[Stored data entries]
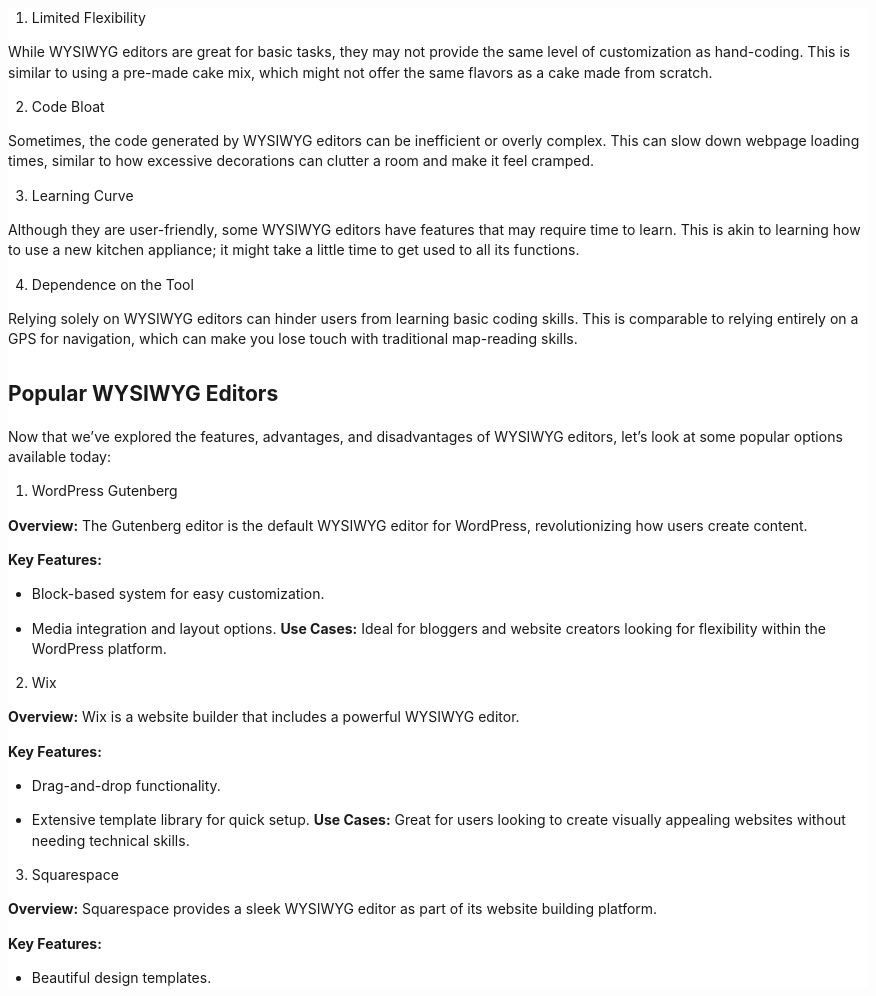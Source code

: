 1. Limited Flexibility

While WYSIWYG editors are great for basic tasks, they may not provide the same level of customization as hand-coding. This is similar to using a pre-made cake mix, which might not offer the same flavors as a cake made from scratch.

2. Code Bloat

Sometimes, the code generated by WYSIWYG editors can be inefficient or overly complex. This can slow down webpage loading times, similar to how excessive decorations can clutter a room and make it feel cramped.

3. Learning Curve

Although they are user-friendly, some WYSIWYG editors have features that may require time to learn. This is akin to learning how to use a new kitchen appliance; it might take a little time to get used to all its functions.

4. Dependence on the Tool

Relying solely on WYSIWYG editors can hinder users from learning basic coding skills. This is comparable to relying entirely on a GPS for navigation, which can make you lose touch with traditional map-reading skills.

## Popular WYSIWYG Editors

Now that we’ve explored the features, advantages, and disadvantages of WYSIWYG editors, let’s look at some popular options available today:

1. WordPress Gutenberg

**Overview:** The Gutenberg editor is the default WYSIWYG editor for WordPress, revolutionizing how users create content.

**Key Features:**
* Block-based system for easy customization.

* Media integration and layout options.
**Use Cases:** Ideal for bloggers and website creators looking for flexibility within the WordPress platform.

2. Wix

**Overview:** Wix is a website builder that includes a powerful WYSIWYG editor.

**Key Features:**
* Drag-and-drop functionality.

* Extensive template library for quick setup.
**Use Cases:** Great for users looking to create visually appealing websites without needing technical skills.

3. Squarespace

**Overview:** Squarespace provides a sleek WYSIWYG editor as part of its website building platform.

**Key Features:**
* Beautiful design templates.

WHAT YOU HAVE TO DO -> If a record holds a picture, drop the picture and return the rest of it exactly.

RESULT ->
Source code

: 1. Limited Flexibility

While WYSIWYG editors are great for basic tasks, they may not provide the same level of customization as hand-coding. This is similar to using a pre-made cake mix, which might not offer the same flavors as a cake made from scratch.

2. Code Bloat

Sometimes, the code generated by WYSIWYG editors can be inefficient or overly complex. This can slow down webpage loading times, similar to how excessive decorations can clutter a room and make it feel cramped.

3. Learning Curve

Although they are user-friendly, some WYSIWYG editors have features that may require time to learn. This is akin to learning how to use a new kitchen appliance; it might take a little time to get used to all its functions.

4. Dependence on the Tool

Relying solely on WYSIWYG editors can hinder users from learning basic coding skills. This is comparable to relying entirely on a GPS for navigation, which can make you lose touch with traditional map-reading skills.

## Popular WYSIWYG Editors

Now that we’ve explored the features, advantages, and disadvantages of WYSIWYG editors, let’s look at some popular options available today:

1. WordPress Gutenberg

**Overview:** The Gutenberg editor is the default WYSIWYG editor for WordPress, revolutionizing how users create content.

**Key Features:**
* Block-based system for easy customization.

* Media integration and layout options.
**Use Cases:** Ideal for bloggers and website creators looking for flexibility within the WordPress platform.

2. Wix

**Overview:** Wix is a website builder that includes a powerful WYSIWYG editor.

**Key Features:**
* Drag-and-drop functionality.

* Extensive template library for quick setup.
**Use Cases:** Great for users looking to create visually appealing websites without needing technical skills.

3. Squarespace

**Overview:** Squarespace provides a sleek WYSIWYG editor as part of its website building platform.

**Key Features:**
* Beautiful design templates.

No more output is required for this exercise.